Aim of the exercise :: Lift out, unaltered, the lines of the material below between the line holding "des Modells dargestellt." and the line holding "Wichtigkeit von Test-First", counting both.

Records for this exercise ::

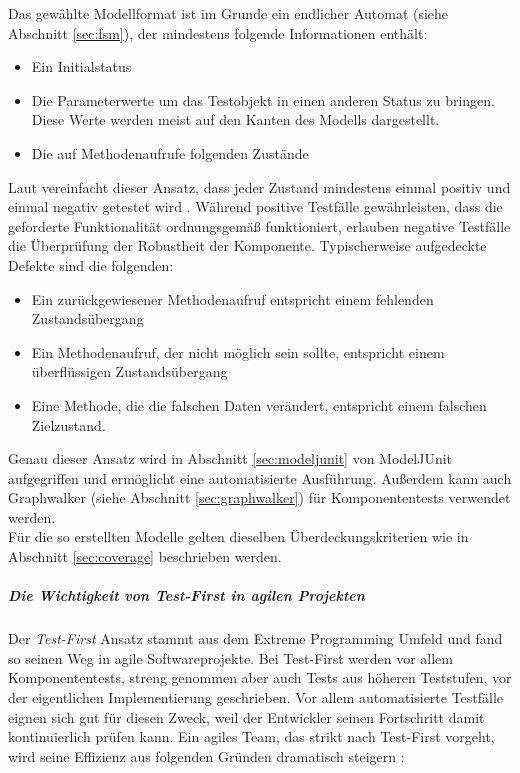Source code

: Das gewählte Modellformat ist im Grunde ein endlicher Automat (siehe Abschnitt \ref{sec:fsm}), der mindestens folgende Informationen enthält:

\begin{itemize}
\item Ein Initialstatus
\item Die Parameterwerte um das Testobjekt in einen anderen Status zu bringen. Diese Werte werden meist auf den Kanten des Modells dargestellt.
\item Die auf Methodenaufrufe folgenden Zustände
\end{itemize}

Laut \citeauthor{vigenschow_objektorientiertes_2004} vereinfacht dieser Ansatz, dass jeder Zustand mindestens einmal positiv und einmal negativ getestet wird \cite{vigenschow_objektorientiertes_2004}. Während positive Testfälle gewährleisten, dass die geforderte Funktionalität ordnungsgemäß funktioniert, erlauben negative Testfälle die Überprüfung der Robustheit der Komponente. Typischerweise aufgedeckte Defekte sind die folgenden:

\begin{itemize}
\item Ein zurückgewiesener Methodenaufruf entspricht einem fehlenden Zustandsübergang
\item Ein Methodenaufruf, der nicht möglich sein sollte, entspricht einem überflüssigen Zustandsübergang
\item Eine Methode, die die falschen Daten verändert, entspricht einem falschen Zielzustand.
\end{itemize}

Genau dieser Ansatz wird in Abschnitt \ref{sec:modeljunit} von ModelJUnit aufgegriffen und ermöglicht eine automatisierte Ausführung. Außerdem kann auch Graphwalker (siehe Abschnitt \ref{sec:graphwalker}) für Komponententests verwendet werden.\\
Für die so erstellten Modelle gelten dieselben Überdeckungskriterien wie in Abschnitt \ref{sec:coverage} beschrieben werden.

\subparagraph{Die Wichtigkeit von Test-First in agilen Projekten}  

Der \textit{Test-First} Ansatz stammt aus dem Extreme Programming Umfeld \cite{beck_extreme_2000} und fand so seinen Weg in agile Softwareprojekte. Bei Test-First werden vor allem Komponententests, streng genommen aber auch Tests aus höheren Teststufen, vor der eigentlichen Implementierung geschrieben. Vor allem automatisierte Testfälle eignen sich gut für diesen Zweck, weil der Entwickler seinen Fortschritt damit kontinuierlich prüfen kann. Ein agiles Team, das strikt nach Test-First vorgeht, wird seine Effizienz aus folgenden Gründen dramatisch steigern \cite{linz_testing_2014}:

Result of this exercise ::
\item Die Parameterwerte um das Testobjekt in einen anderen Status zu bringen. Diese Werte werden meist auf den Kanten des Modells dargestellt.
\item Die auf Methodenaufrufe folgenden Zustände
\end{itemize}

Laut \citeauthor{vigenschow_objektorientiertes_2004} vereinfacht dieser Ansatz, dass jeder Zustand mindestens einmal positiv und einmal negativ getestet wird \cite{vigenschow_objektorientiertes_2004}. Während positive Testfälle gewährleisten, dass die geforderte Funktionalität ordnungsgemäß funktioniert, erlauben negative Testfälle die Überprüfung der Robustheit der Komponente. Typischerweise aufgedeckte Defekte sind die folgenden:

\begin{itemize}
\item Ein zurückgewiesener Methodenaufruf entspricht einem fehlenden Zustandsübergang
\item Ein Methodenaufruf, der nicht möglich sein sollte, entspricht einem überflüssigen Zustandsübergang
\item Eine Methode, die die falschen Daten verändert, entspricht einem falschen Zielzustand.
\end{itemize}

Genau dieser Ansatz wird in Abschnitt \ref{sec:modeljunit} von ModelJUnit aufgegriffen und ermöglicht eine automatisierte Ausführung. Außerdem kann auch Graphwalker (siehe Abschnitt \ref{sec:graphwalker}) für Komponententests verwendet werden.\\
Für die so erstellten Modelle gelten dieselben Überdeckungskriterien wie in Abschnitt \ref{sec:coverage} beschrieben werden.

\subparagraph{Die Wichtigkeit von Test-First in agilen Projekten}  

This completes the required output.